### [Action item]
Hunt through the entries for the word "shape" and copy each line in which it appears.
═════ Information shown
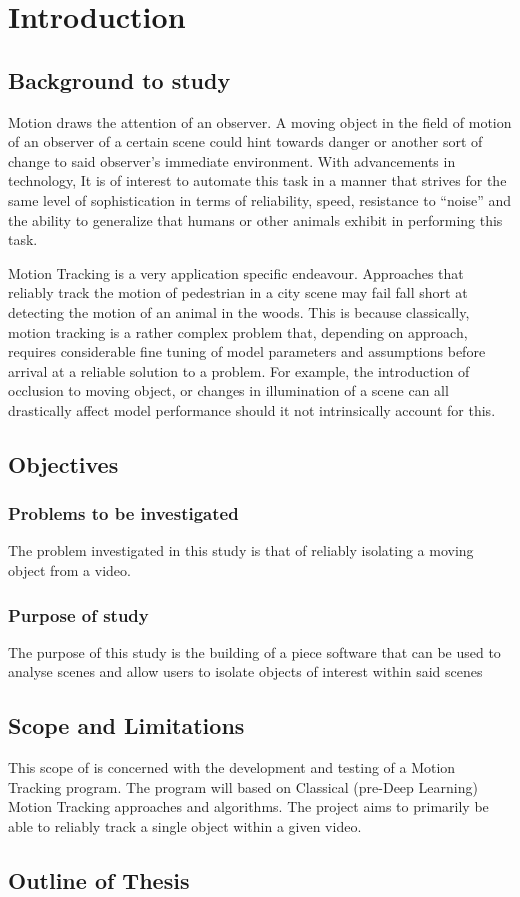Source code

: \chapter{Introduction}

\section{Background to study}
Motion draws the attention of an observer. A moving object in the field of
motion of an observer of a certain scene could hint towards danger or another
sort of change to said observer's immediate environment. With advancements in technology,
It is of interest to automate this task in a manner that strives for the same
level of sophistication in terms of reliability, speed, resistance to ``noise''
and the ability to generalize that humans or other animals exhibit in performing
this task.

Motion Tracking is a very application specific endeavour. Approaches that
reliably track the motion of pedestrian in a city scene may fail fall short at
detecting the motion of an animal in the woods. This is because classically,
motion tracking is a rather complex problem that, depending on approach,
requires considerable fine tuning of model parameters and assumptions before
arrival at a reliable solution to a problem.  For example, the introduction of
occlusion to moving object, or changes in illumination of a scene can all
drastically affect model performance should it not intrinsically account for
this.

\section{Objectives}\label{introduction_objectives}
\subsection{Problems to be investigated}
The problem investigated in this study is that of reliably isolating a moving
object from a video.

\subsection{Purpose of study}
The purpose of this study is the building of a piece software that can be used
to analyse scenes and allow users to isolate objects of interest within said
scenes

\section{Scope and Limitations}
This scope of is concerned with the development and testing of a Motion Tracking
program. The program will based on Classical (pre-Deep Learning) Motion Tracking
approaches and algorithms.
The project aims to primarily be able to reliably track a single object within a
given video.

\section{Outline of Thesis}

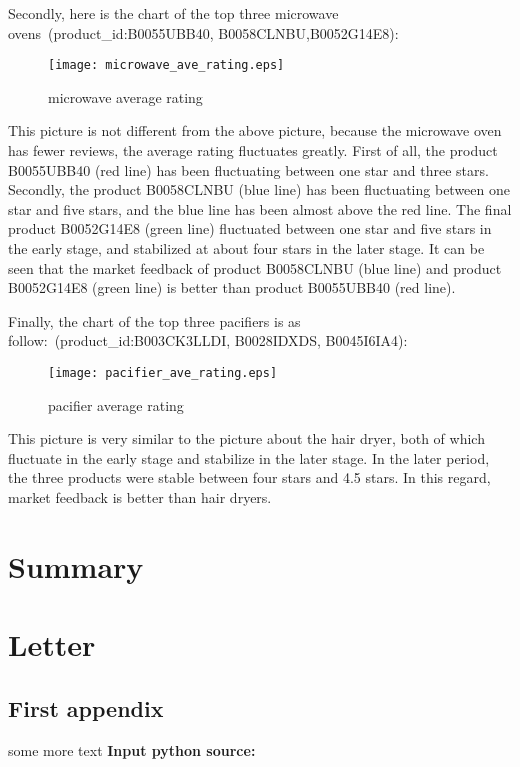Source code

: \documentclass{mcmthesis}
\begin{document}
Secondly, here is the chart of the top three microwave ovens\    (product\_id:B0055UBB40, B0058CLNBU,B0052G14E8):

\begin{figure}[H]
	\small
	\centering
	\texttt{[image: microwave\_ave\_rating.eps]}
	\caption{microwave average rating} \label{fig:micorwave average rating}
\end{figure}

This picture is not different from the above picture, because the microwave oven has fewer reviews, the average rating fluctuates greatly. First of all, the product B0055UBB40 (red line) has been fluctuating between one star and three stars. Secondly, the product B0058CLNBU (blue line) has been fluctuating between one star and five stars, and the blue line has been almost above the red line. The final product B0052G14E8 (green line) fluctuated between one star and five stars in the early stage, and stabilized at about four stars in the later stage. It can be seen that the market feedback of product B0058CLNBU (blue line) and product B0052G14E8 (green line) is better than product B0055UBB40 (red line).

Finally, the chart of the top three pacifiers is as follow:\ (product\_id:B003CK3LLDI, B0028IDXDS, B0045I6IA4):
\begin{figure}[H]
	\small
	\centering
	\texttt{[image: pacifier\_ave\_rating.eps]}
	\caption{pacifier average rating} \label{fig:pacifier average rating}
\end{figure}
This picture is very similar to the picture about the hair dryer, both of which fluctuate in the early stage and stabilize in the later stage. In the later period, the three products were stable between four stars and 4.5 stars. In this regard, market feedback is better than hair dryers.




\section{Summary}


\section{Letter}


\begin{thebibliography}{99}
\end{thebibliography}

\begin{appendices}
	
	\section{First appendix}
	
	
	some more text \textcolor[rgb]{0.98,0.00,0.00}{\textbf{Input python source:}}
	
	
\end{appendices}
\end{document}
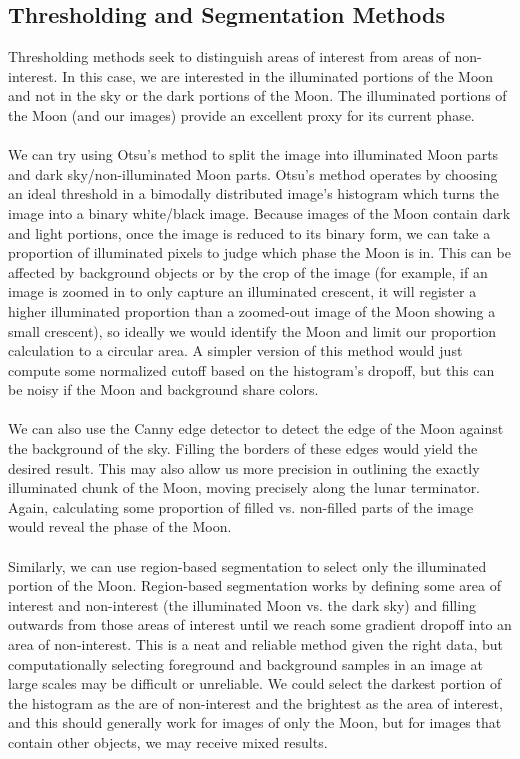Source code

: \documentclass[]{article}
\begin{document}
\subsection*{Thresholding and Segmentation Methods}
Thresholding methods seek to distinguish areas of interest from areas of non-interest. In this case, we are interested in the illuminated portions of the Moon and not in the sky or the dark portions of the Moon. The illuminated portions of the Moon (and our images) provide an excellent proxy for its current phase.
\\\\
We can try using Otsu's method to split the image into illuminated Moon parts and dark sky/non-illuminated Moon parts. Otsu's method operates by choosing an ideal threshold in a bimodally distributed image's histogram which turns the image into a binary white/black image. Because images of the Moon contain dark and light portions, once the image is reduced to its binary form, we can take a proportion of illuminated pixels to judge which phase the Moon is in. This can be affected by background objects or by the crop of the image (for example, if an image is zoomed in to only capture an illuminated crescent, it will register a higher illuminated proportion than a zoomed-out image of the Moon showing a small crescent), so ideally we would identify the Moon and limit our proportion calculation to a circular area. A simpler version of this method would just compute some normalized cutoff based on the histogram's dropoff, but this can be noisy if the Moon and background share colors.
\\\\
We can also use the Canny edge detector to detect the edge of the Moon against the background of the sky. Filling the borders of these edges would yield the desired result. This may also allow us more precision in outlining the exactly illuminated chunk of the Moon, moving precisely along the lunar terminator. Again, calculating some proportion of filled vs. non-filled parts of the image would reveal the phase of the Moon.
\\\\
Similarly, we can use region-based segmentation to select only the illuminated portion of the Moon. Region-based segmentation works by defining some area of interest and non-interest (the illuminated Moon vs. the dark sky) and filling outwards from those areas of interest until we reach some gradient dropoff into an area of non-interest. This is a neat and reliable method given the right data, but computationally selecting foreground and background samples in an image at large scales may be difficult or unreliable. We could select the darkest portion of the histogram as the are of non-interest and the brightest as the area of interest, and this should generally work for images of only the Moon, but for images  that contain other objects, we may receive mixed results.
\end{document}
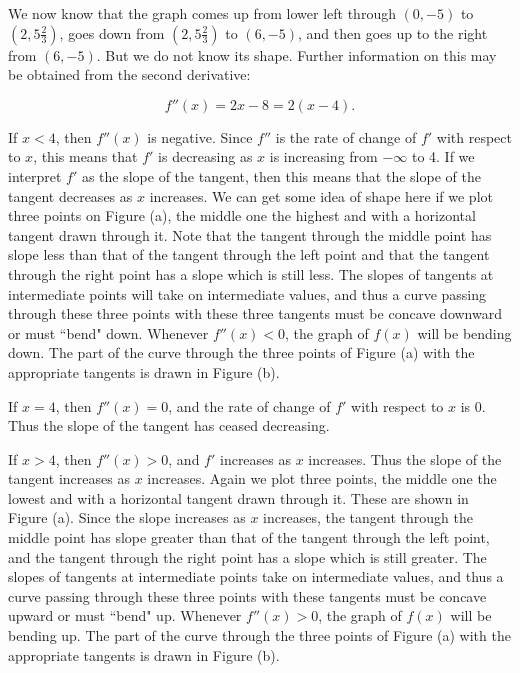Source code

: We now know that the graph comes up from lower left through $(0, -5)$ to $(2, 5\frac{2}{3})$, goes down from $(2, 5\frac{2}{3})$ to $(6, -5)$, and then goes up to the right from $(6, -5)$. But we do not know its shape. 
Further information on this may be obtained from the second derivative:

$$
f''(x) = 2x - 8 = 2(x - 4).
$$

If $x < 4$, then $f''(x)$ is negative. Since $f''$ is the rate of change of $f'$ with respect to $x$, this means that $f'$ is decreasing as $x$ is increasing from $-\infty$ to 4. If we interpret $f'$ as the slope of the tangent, then this means that the slope of the tangent decreases as $x$ increases.
We can get some idea of shape here if we plot three points on Figure (a), the middle one the highest and with a horizontal tangent drawn through it. Note that the tangent through the middle point has slope less than that of the tangent through the left point
and that the tangent through the right point has a slope which is still less. The slopes of tangents at intermediate points will take on intermediate values, and thus a curve passing through these three points with these three tangents must be concave downward or must ``bend" down. Whenever $f''(x) < 0$, the graph of $f(x)$ will be bending down. The part of the curve through the three points of Figure (a) with the appropriate tangents is drawn in Figure (b).


If $x = 4$, then $f''(x) = 0$, and the rate of change of $f'$ with respect to $x$ is 0. Thus the slope of the tangent has ceased decreasing.

If $x > 4$, then $f''(x) > 0$, and $f'$ increases as $x$ increases. Thus the slope of the tangent increases as $x$ increases. Again we plot three points, the middle one the lowest and with a horizontal tangent drawn through it. These are shown in Figure (a). Since the slope increases as $x$ increases, the tangent through the middle point has slope greater than that of the tangent through the left point, and the tangent through the right point has a slope which is still greater. The slopes of tangents at intermediate points take on intermediate values, and thus a curve passing through these three points with these tangents must be concave upward or must ``bend" up. Whenever $f''(x) > 0$, the graph of $f(x)$ will be bending up. The part of the curve through the three points of Figure (a) with the appropriate tangents is drawn in Figure (b).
══════════
### [Response area]
: We now know that the graph comes up from lower left through $(0, -5)$ to $(2, 5\frac{2}{3})$, goes down from $(2, 5\frac{2}{3})$ to $(6, -5)$, and then goes up to the right from $(6, -5)$. But we do not know its shape. 
We can get some idea of shape here if we plot three points on Figure (a), the middle one the highest and with a horizontal tangent drawn through it. Note that the tangent through the middle point has slope less than that of the tangent through the left point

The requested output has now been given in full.